● **About this task**
Please return only the lines from the one holding "8) You can select" through the one holding "15) From the", exactly as they appear in the records below, both ends included.

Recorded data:
####
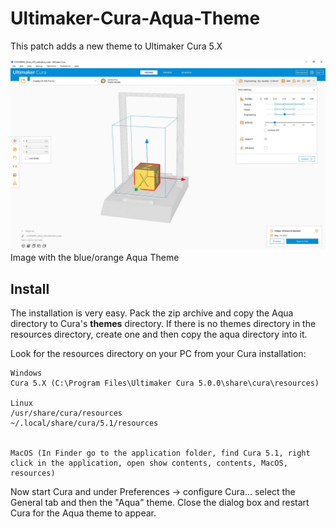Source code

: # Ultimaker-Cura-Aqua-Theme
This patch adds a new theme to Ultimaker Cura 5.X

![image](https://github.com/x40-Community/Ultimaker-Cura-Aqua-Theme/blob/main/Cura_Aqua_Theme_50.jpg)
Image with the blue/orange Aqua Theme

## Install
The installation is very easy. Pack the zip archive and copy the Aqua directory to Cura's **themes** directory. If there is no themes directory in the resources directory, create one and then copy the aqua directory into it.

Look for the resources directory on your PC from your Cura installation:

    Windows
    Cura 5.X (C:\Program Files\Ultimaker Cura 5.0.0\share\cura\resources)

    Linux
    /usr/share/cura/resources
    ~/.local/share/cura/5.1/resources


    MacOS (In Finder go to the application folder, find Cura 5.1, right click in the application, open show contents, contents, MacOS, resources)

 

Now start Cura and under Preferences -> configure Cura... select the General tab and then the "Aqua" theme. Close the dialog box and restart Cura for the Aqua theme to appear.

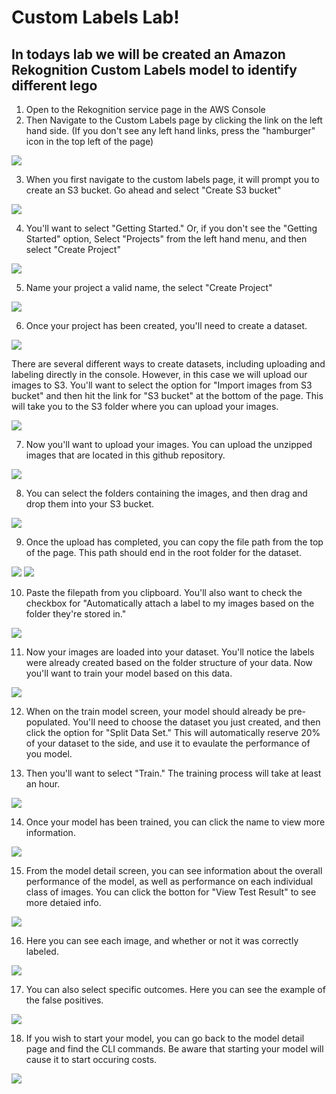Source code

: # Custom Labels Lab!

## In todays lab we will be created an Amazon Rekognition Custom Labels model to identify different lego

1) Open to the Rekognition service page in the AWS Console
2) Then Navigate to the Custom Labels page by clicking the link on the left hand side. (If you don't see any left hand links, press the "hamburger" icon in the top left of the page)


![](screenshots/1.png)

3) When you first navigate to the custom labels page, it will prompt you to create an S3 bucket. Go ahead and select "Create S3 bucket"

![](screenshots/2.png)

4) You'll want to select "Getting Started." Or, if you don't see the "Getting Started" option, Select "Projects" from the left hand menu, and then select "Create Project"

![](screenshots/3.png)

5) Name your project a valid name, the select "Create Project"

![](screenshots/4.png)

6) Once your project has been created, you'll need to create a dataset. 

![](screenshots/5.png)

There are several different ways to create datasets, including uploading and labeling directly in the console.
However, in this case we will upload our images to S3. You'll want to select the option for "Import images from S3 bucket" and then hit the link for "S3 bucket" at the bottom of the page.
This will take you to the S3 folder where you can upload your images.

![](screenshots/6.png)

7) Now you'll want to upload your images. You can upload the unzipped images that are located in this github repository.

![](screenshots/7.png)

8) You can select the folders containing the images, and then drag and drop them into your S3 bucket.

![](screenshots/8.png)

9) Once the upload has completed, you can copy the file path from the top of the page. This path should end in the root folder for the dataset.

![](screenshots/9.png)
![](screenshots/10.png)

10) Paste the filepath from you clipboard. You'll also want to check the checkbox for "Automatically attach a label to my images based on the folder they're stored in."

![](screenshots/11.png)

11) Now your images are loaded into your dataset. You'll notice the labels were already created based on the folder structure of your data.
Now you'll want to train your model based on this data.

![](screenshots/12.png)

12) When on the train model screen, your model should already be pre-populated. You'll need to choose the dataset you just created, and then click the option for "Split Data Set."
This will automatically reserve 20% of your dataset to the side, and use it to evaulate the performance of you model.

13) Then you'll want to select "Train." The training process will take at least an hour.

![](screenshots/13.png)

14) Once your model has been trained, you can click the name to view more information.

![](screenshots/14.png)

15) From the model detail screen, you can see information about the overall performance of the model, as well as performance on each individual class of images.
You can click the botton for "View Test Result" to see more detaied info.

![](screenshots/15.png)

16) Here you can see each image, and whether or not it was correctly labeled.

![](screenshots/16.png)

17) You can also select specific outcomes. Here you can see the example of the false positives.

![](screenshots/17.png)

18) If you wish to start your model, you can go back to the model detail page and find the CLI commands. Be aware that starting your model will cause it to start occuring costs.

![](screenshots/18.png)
####
● **Reply to the task**
8) You can select the folders containing the images, and then drag and drop them into your S3 bucket.

![](screenshots/8.png)

9) Once the upload has completed, you can copy the file path from the top of the page. This path should end in the root folder for the dataset.

![](screenshots/9.png)
![](screenshots/10.png)

10) Paste the filepath from you clipboard. You'll also want to check the checkbox for "Automatically attach a label to my images based on the folder they're stored in."

![](screenshots/11.png)

11) Now your images are loaded into your dataset. You'll notice the labels were already created based on the folder structure of your data.
Now you'll want to train your model based on this data.

![](screenshots/12.png)

12) When on the train model screen, your model should already be pre-populated. You'll need to choose the dataset you just created, and then click the option for "Split Data Set."
This will automatically reserve 20% of your dataset to the side, and use it to evaulate the performance of you model.

13) Then you'll want to select "Train." The training process will take at least an hour.

![](screenshots/13.png)

14) Once your model has been trained, you can click the name to view more information.

![](screenshots/14.png)

15) From the model detail screen, you can see information about the overall performance of the model, as well as performance on each individual class of images.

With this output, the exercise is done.